YOUR OBJECTIVE: Check every line of the entries below for "insieme", and copy the lines that have it.

EXERCISE DATA:
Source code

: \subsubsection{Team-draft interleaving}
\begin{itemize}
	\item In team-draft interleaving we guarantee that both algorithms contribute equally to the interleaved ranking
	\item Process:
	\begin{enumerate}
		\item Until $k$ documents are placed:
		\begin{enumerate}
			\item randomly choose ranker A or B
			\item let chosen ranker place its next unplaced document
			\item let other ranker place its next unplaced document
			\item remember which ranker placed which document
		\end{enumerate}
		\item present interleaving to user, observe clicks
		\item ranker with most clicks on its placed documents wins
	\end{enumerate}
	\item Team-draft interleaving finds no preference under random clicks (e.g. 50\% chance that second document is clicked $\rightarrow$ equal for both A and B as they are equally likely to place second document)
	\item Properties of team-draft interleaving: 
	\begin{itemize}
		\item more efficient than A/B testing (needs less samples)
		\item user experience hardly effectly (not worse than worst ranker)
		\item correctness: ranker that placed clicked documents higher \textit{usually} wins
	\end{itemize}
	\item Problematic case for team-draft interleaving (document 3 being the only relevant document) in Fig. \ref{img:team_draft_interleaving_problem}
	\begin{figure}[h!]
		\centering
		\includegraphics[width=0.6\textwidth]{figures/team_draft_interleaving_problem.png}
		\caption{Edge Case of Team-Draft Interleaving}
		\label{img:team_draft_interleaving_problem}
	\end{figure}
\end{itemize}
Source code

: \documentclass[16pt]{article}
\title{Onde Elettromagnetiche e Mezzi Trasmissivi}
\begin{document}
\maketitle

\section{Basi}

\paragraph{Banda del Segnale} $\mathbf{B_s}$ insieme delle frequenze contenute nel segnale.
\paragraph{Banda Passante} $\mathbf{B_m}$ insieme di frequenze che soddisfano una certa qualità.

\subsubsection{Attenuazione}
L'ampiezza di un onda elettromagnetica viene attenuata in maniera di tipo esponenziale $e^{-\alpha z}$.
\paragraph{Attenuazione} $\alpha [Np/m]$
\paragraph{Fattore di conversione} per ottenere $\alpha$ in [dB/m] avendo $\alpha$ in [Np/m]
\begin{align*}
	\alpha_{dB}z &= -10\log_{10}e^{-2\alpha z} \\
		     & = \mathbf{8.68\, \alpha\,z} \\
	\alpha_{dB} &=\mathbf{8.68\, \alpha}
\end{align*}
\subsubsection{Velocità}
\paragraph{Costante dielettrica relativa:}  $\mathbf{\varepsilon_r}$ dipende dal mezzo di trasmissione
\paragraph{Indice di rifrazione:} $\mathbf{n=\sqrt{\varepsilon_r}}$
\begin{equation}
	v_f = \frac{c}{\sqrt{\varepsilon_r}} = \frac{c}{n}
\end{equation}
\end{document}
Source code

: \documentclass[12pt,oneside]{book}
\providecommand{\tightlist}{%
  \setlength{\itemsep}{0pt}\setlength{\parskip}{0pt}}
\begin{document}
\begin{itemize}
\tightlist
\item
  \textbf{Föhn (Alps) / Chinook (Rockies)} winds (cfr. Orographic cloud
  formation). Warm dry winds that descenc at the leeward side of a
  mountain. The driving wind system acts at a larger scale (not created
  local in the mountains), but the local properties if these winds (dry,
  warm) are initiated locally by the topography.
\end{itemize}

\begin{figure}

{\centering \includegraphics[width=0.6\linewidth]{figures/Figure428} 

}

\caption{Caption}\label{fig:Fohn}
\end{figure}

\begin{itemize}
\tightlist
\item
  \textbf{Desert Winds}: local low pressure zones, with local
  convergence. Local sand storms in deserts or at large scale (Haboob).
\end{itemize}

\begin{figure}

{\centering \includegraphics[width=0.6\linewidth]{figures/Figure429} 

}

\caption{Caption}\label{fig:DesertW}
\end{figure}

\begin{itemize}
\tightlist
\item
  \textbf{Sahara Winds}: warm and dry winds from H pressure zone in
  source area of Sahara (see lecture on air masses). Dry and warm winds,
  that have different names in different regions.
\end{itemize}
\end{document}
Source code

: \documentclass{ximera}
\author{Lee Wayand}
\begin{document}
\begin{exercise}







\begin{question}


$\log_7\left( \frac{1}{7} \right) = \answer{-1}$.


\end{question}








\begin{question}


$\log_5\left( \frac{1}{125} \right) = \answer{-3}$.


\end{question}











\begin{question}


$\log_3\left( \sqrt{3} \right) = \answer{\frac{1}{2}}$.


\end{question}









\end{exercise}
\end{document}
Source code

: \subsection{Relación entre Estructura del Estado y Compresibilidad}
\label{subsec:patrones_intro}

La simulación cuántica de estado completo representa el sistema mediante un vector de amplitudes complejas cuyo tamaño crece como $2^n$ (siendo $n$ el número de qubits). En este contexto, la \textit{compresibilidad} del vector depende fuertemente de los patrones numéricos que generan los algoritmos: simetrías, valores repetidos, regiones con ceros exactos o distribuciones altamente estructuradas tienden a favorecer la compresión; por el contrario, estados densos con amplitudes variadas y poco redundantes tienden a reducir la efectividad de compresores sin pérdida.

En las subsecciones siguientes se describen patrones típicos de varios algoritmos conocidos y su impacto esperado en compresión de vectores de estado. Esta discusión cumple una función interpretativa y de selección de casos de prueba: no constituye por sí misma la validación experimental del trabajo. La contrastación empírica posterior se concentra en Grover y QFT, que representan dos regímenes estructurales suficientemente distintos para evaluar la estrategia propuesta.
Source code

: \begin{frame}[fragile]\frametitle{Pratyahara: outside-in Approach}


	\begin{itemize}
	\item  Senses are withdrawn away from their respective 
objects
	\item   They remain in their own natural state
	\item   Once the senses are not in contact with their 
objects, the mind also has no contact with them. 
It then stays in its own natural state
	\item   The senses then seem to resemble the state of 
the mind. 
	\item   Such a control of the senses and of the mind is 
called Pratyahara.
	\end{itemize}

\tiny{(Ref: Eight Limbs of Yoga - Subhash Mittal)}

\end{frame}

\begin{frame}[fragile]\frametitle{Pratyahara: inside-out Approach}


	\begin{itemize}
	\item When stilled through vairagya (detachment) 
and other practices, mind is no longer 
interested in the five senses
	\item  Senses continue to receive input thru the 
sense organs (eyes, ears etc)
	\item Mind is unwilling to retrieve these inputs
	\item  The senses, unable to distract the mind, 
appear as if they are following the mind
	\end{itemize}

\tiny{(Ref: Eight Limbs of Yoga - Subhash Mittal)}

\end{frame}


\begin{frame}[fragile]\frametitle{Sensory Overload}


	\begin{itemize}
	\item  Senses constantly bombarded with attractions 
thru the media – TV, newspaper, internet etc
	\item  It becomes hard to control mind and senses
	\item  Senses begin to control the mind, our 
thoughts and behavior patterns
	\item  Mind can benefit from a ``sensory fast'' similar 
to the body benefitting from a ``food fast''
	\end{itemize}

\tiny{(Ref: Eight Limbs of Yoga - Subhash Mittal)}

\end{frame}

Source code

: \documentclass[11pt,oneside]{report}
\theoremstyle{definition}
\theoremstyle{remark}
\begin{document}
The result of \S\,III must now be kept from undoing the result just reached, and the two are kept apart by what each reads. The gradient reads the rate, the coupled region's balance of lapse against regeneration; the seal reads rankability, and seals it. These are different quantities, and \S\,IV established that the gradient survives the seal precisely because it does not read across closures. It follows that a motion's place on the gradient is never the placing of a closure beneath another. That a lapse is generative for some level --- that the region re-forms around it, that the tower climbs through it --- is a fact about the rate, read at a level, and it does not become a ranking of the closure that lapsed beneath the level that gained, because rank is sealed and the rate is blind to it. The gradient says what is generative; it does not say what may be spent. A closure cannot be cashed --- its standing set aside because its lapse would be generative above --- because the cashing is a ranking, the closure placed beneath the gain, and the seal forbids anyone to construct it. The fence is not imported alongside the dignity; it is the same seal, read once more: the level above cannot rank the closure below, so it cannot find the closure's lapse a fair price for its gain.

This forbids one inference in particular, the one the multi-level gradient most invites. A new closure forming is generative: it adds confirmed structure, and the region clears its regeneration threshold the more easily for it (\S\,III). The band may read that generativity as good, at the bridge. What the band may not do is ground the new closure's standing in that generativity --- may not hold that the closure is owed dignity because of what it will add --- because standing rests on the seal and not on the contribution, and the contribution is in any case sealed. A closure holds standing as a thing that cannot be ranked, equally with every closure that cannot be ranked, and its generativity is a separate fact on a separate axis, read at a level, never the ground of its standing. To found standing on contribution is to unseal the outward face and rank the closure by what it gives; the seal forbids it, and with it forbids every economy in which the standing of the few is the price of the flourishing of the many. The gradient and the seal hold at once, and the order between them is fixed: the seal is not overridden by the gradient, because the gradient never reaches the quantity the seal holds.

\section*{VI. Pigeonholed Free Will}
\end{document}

OUTPUT FOR THIS TASK:
\paragraph{Banda del Segnale} $\mathbf{B_s}$ insieme delle frequenze contenute nel segnale.
\paragraph{Banda Passante} $\mathbf{B_m}$ insieme di frequenze che soddisfano una certa qualità.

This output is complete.